Pharmaceutical issues such as chemical and physical stability and therapeutic and clinical performance are often related to the solid state properties of active pharmaceutical ingredients (API's). Current industrial approaches for their preparation are via a molecule to crystal, crystal to particle, and particle to dosage form strategy. The approach, which is limited by conventional crystallization techniques, typically requires the use of mechanical comminution techniques (e.g. micronisation) for the processing of colloidal sized particles. These destructive based techniques are severely limited by long processing times, low yields, high polydispersity in particle size and can adversely affect a whole range of highly important physicochemical properties.

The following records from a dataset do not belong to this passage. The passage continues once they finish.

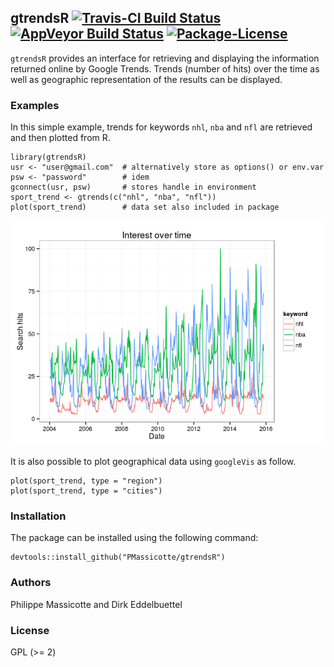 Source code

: 
## gtrendsR [![Travis-CI Build Status](https://api.travis-ci.org/PMassicotte/gtrendsR.svg?branch=master)](https://travis-ci.org/PMassicotte/gtrendsR) [![AppVeyor Build Status](https://ci.appveyor.com/api/projects/status/github/PMassicotte/gtrendsR?branch=master&svg=true)](https://ci.appveyor.com/project/PMassicotte/gtrendsR) [![Package-License](https://img.shields.io/badge/license-GPL%20%28%3E=%202%29-brightgreen.svg?style=flat)](http://www.gnu.org/licenses/gpl-2.0.html)

`gtrendsR` provides an interface for retrieving and displaying the information returned online by Google Trends. Trends (number of hits) over the time as well as geographic representation of the results can be displayed.

### Examples

In this simple example, trends for keywords `nhl`, `nba` and `nfl` are
retrieved and then plotted from R.

``` {.r}
library(gtrendsR)
usr <- "user@gmail.com"  # alternatively store as options() or env.var
psw <- "password"        # idem
gconnect(usr, psw)       # stores handle in environment
sport_trend <- gtrends(c("nhl", "nba", "nfl"))
plot(sport_trend)        # data set also included in package
```

![result of sport_trend query](inst/images/sport_trend_2015-11.png)

It is also possible to plot geographical data using `googleVis` as follow.

``` {.r}
plot(sport_trend, type = "region")
plot(sport_trend, type = "cities")
```

### Installation

The package can be installed using the following command:

``` {.r}
devtools::install_github("PMassicotte/gtrendsR")
```

### Authors

Philippe Massicotte and Dirk Eddelbuettel

### License

GPL (>= 2)

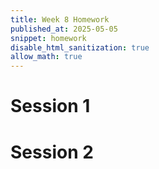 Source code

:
 ```yaml
---
title: Week 8 Homework
published_at: 2025-05-05
snippet: homework
disable_html_sanitization: true
allow_math: true
---
```


# Session 1


# Session 2
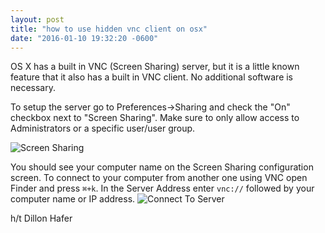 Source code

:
 ```yaml
---
layout: post
title: "how to use hidden vnc client on osx"
date: "2016-01-10 19:32:20 -0600"
---
```


OS X has a built in VNC (Screen Sharing) server, but it is a little known feature that it also has a built in VNC client. No additional software is necessary.

To setup the server go to Preferences->Sharing and check the "On" checkbox next to "Screen Sharing". Make sure to only allow access to Administrators or a specific user/user group.

![Screen Sharing](https://www.evernote.com/shard/s11/sh/3fc136cf-b5eb-4493-a847-77ece45ee078/e7f6f5cb5c5e9109/res/9496f235-b7bc-43e6-8aba-d82447759a3e/skitch.png?resizeSmall&width=832)

You should see your computer name on the Screen Sharing configuration screen.
To connect to your computer from another one using VNC open Finder and press `⌘+k`. In the Server Address enter `vnc://` followed by your computer name or IP address. 
![Connect To Server](https://www.evernote.com/shard/s11/sh/707ca29d-4e63-42c8-93eb-7cde2c804994/affda38f2119864c/res/624fab17-eb19-4357-89be-81e7f33fb1e6/skitch.png?resizeSmall&width=832)

h/t Dillon Hafer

There is a need, therefore, for development of a commercializable, widely applicable, molecule to particle approach with specific control of the surface characteristics and surface geometry of colloidal and nano-sized particles which ultimately govern the characteristic properties of the particles. Alternative processes for production, for example with the use of supercritical fluids have recently generated significant interest. They have had limited technical success and even then can only applied to a narrow range of pharmaceutical moieties. Hence there remains the need to develop technologies that specifically address the physico-chemical requirements for controlling dispersion behaviour and solid-state interactions of colloidal particles.

Prosonix have recently entered into a strategic collaboration with the University of Bath (Bath, UK) to commercialize a novel sonocrystallization technology Solution Atomisation and Crystallization by Sonication (SAX ™ ).

This unique single, solution-to-particle-technology, incorporates solution atomisation and anti-solvent sonocrystallization and is set to revolutionize the manufacturing of a range of pharmaceutical moieties.

Preliminary findings have shown significant benefits in the production of particles, particularly for colloidal particles and potential in the production of nanoparticles. The technology allows the production a well-defined particle size range as well as controlling the macroscopic morphology, including polymorphism, and mesoscopic surface topography.